The Media Line spoke with Saddam Hussein, a research economist at The Pakistan Institute of Development Economics (PIDE), a premier economic/research think tank and degree-awarding institute based in Islamabad.

“Long marches and protests often cause violence and loss of private and public goods. So, what are the economic costs of such activities? Pakistan Institute of Developing Economics PIDE’s research rough estimate concludes that these strikes cost up to 2% of GDP per year,” Hussein told The Media Line.

Hussein added that this direct economic loss is three times greater than the total expenditure on social protection in the country since only 0.6% of GDP is earmarked for social protection. He added that “this highlights the consequences for the poor. If the same amount of loss due to protests is invested in the poor, Pakistan can easily alleviate poverty and hunger.”

Hussein also told The Media Line: “In the present scenario, the country seems to be moving toward political chaos. This would also hamper flood relief activities as well as hit the middle- and lower-income classes severely against the backdrop of already tight economic conditions.”

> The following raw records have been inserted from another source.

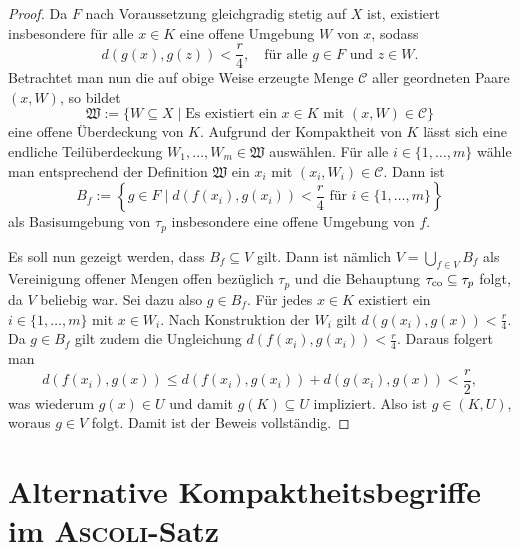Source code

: \begin{proof}
  Da $F$ nach Voraussetzung gleichgradig stetig auf $X$ ist, existiert insbesondere für alle $x \in K$ eine offene Umgebung $W$ von $x$, sodass 
  \begin{displaymath}
    d(g(x),g(z)) < \frac{r}{4}, \quad \text{für alle $g \in F$ und $z \in W$}.
  \end{displaymath}
  Betrachtet man nun die auf obige Weise erzeugte Menge $\mathcal{C}$ aller geordneten Paare $(x,W)$, so bildet
  \begin{displaymath}
    \mathfrak{W} := \{W \subseteq X \mid \text{Es existiert ein $x \in K$ mit $(x,W) \in \mathcal{C}$} \}
  \end{displaymath}
  eine offene Überdeckung von $K$.
  Aufgrund der Kompaktheit von $K$ lässt sich eine endliche Teilüberdeckung $W_1,\dots,W_m \in \mathfrak{W}$ auswählen.
  Für alle $i \in \{ 1,\dots,m\}$ wähle man entsprechend der Definition $\mathfrak{W}$ ein $x_i$ mit $(x_i,W_i) \in \mathcal{C}$.
  Dann ist
  \begin{displaymath}
    B_f := \left\{ g \in F \mid d(f(x_i),g(x_i)) < \frac{r}{4} \text{ für } i \in \{ 1,\dots,m\}\right\}
  \end{displaymath}
  als Basisumgebung von $\tau_p$ insbesondere eine offene Umgebung von $f$.

  Es soll nun gezeigt werden, dass $B_f \subseteq V$ gilt.
  Dann ist nämlich $V = \bigcup_{f \in V} B_f$ als Vereinigung offener Mengen offen bezüglich $\tau_p$ und die Behauptung $\tau_{\mathrm{co}} \subseteq \tau_p$ folgt, da $V$ beliebig war.
  Sei dazu also $g \in B_f$.
  Für jedes $x \in K$ existiert ein $i \in \{1,\dots,m\}$ mit $x \in W_i$.
  Nach Konstruktion der $W_i$ gilt $d(g(x_i),g(x)) < \frac{r}{4}$.
  Da $g \in B_f$ gilt zudem die Ungleichung $d(f(x_i),g(x_i)) < \frac{r}{4}$.
  Daraus folgert man
  \begin{displaymath}
    d(f(x_i),g(x)) \leq d(f(x_i),g(x_i)) + d(g(x_i),g(x)) < \frac{r}{2},
  \end{displaymath}
  was wiederum $g(x) \in U$ und damit $g(K) \subseteq U$ impliziert. 
  Also ist $g \in (K,U)$, woraus $g \in V$ folgt.
  Damit ist der Beweis vollständig.
\end{proof}

\section{Alternative Kompaktheitsbegriffe im \textsc{Ascoli}-Satz}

Dr. Azeem Khalid, an Islamabad-based international relations expert and political analyst, told The Media Line that the political scene in Pakistan is “very complex” currently. “Imran Khan is rallying to Islamabad whereas the economic, security and political contexts of Pakistan are seeing the surprisingly low-slung,” he added.

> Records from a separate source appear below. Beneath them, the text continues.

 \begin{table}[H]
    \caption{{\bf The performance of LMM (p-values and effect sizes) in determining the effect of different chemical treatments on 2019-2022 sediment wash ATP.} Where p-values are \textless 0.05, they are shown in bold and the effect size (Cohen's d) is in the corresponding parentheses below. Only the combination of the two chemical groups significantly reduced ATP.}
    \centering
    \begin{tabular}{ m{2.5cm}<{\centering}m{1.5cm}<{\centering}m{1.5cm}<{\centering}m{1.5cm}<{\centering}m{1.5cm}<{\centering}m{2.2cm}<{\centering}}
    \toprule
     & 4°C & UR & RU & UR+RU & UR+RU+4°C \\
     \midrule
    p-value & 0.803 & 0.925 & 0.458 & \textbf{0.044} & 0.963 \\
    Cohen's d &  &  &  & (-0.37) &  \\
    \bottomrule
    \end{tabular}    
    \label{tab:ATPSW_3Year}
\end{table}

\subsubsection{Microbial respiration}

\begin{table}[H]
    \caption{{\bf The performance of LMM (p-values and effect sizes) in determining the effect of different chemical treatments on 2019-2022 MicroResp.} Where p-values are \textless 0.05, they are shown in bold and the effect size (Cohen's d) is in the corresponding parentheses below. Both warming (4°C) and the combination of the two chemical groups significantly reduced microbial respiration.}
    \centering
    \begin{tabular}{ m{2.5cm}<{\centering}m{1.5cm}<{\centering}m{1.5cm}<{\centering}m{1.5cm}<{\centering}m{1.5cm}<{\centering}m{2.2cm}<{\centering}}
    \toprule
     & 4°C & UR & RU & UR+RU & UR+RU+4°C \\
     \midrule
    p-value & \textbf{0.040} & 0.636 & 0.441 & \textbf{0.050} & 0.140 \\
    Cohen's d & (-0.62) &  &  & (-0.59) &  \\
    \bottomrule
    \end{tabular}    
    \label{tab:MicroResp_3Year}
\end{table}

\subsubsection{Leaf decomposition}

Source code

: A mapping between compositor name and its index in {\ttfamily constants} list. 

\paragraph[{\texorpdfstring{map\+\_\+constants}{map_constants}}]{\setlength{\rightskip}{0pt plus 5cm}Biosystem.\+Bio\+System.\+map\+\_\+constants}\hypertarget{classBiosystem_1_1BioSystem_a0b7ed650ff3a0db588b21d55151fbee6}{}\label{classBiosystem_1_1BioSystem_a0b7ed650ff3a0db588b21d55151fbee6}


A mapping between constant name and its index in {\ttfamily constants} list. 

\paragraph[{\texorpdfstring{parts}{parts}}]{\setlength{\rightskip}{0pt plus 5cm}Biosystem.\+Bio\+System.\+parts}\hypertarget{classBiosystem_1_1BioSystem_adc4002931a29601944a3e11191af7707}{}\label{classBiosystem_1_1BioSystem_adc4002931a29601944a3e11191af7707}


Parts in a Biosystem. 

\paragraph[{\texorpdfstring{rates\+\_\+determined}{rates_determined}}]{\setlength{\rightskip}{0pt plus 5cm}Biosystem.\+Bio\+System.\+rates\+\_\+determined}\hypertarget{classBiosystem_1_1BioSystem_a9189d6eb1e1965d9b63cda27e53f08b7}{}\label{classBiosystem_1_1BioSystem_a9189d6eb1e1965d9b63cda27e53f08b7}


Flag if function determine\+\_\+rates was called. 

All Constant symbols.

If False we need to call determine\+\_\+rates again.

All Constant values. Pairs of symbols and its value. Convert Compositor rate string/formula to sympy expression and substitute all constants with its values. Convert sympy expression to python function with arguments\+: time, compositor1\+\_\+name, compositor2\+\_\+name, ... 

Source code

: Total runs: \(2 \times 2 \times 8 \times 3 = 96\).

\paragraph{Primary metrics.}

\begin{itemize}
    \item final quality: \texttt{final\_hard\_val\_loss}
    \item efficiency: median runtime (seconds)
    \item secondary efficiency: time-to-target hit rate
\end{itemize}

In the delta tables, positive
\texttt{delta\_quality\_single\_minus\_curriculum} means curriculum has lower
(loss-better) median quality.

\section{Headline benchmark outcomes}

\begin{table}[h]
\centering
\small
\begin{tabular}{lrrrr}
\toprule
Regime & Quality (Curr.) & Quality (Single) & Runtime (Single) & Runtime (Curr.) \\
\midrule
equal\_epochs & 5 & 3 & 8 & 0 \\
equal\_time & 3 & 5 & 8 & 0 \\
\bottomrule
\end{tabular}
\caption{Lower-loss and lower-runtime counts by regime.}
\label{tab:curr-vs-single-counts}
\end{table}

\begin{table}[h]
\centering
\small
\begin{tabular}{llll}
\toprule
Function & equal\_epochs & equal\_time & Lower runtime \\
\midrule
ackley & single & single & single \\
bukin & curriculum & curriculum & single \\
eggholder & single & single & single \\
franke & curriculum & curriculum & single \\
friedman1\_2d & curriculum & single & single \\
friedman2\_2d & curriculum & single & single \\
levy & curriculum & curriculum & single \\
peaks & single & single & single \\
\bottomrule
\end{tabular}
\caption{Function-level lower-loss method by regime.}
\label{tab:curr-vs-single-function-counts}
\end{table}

Khalid also noted that the country “is about to default and inflation is at an all-time high.”

He added that “post-flood diseases, rehabilitation and restoration to normalcy is far from expected,” following monsoon flooding in recent months that put a third of the country underwater and displaced tens of millions. Khalid added that “in such a situation when a popular leader is marching along with the masses, one can easily guesstimate that the political situation is not going to be better anytime sooner.”

Khalid suggested that “the only option that remains here is the announcement of early elections so that the chaos may be tamed and the country be brought back on track.”

Khan's long march was expected to reach Gujranwala on Monday night, the end of the fourth day of the trek. Gujranwala is an industrial city, located on the Grand Trunk Road, about 139 miles away from Islamabad.